TASK DIRECTIONS
Copy out all lines of the records in which the word "compile" appears.

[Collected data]
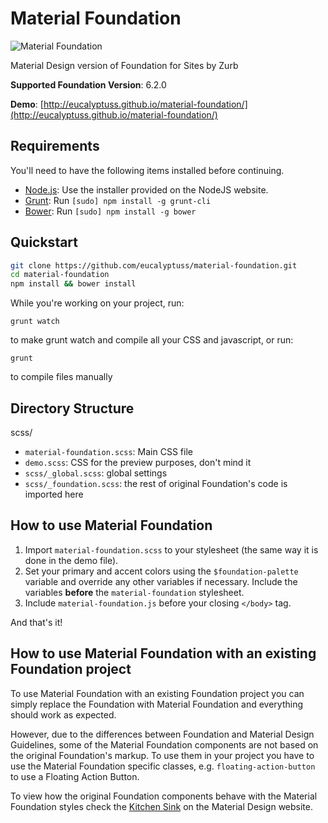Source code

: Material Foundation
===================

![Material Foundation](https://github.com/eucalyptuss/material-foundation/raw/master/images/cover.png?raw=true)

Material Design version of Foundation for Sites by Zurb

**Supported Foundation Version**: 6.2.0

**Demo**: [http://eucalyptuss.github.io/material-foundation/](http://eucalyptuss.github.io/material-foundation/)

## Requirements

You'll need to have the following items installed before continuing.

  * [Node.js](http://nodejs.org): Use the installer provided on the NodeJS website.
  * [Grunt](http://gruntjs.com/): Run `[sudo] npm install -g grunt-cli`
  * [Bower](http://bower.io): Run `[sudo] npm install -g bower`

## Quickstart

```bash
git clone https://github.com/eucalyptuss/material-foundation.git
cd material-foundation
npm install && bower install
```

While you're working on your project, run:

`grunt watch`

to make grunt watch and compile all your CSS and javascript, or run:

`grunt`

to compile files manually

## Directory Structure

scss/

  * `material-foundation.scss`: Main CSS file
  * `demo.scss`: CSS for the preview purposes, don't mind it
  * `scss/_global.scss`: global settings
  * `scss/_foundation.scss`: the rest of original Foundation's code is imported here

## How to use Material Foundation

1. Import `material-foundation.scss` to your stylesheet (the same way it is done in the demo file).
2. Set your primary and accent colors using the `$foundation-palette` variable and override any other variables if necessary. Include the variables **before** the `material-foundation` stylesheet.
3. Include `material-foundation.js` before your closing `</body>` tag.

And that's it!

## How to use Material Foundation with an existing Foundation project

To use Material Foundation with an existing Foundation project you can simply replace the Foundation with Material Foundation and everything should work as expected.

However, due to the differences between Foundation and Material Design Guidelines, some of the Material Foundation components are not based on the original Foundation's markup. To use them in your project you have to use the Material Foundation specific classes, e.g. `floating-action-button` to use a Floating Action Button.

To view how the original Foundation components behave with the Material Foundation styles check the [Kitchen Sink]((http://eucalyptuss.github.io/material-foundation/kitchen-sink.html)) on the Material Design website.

* * *

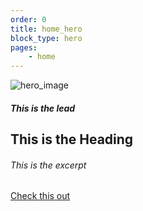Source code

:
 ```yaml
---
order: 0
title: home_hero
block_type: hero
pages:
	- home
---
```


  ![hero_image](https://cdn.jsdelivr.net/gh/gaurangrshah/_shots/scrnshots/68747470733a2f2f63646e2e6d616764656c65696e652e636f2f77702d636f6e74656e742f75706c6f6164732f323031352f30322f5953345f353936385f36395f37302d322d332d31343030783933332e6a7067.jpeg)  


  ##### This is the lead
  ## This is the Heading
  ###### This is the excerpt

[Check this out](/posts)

* * *

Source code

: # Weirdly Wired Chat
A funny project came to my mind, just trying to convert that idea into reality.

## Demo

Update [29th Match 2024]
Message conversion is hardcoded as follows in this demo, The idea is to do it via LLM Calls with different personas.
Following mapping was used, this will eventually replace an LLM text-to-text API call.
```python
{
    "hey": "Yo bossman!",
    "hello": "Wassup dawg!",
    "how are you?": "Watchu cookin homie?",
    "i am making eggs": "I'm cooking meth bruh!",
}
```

FINISHED TASK
to make grunt watch and compile all your CSS and javascript, or run:
to compile files manually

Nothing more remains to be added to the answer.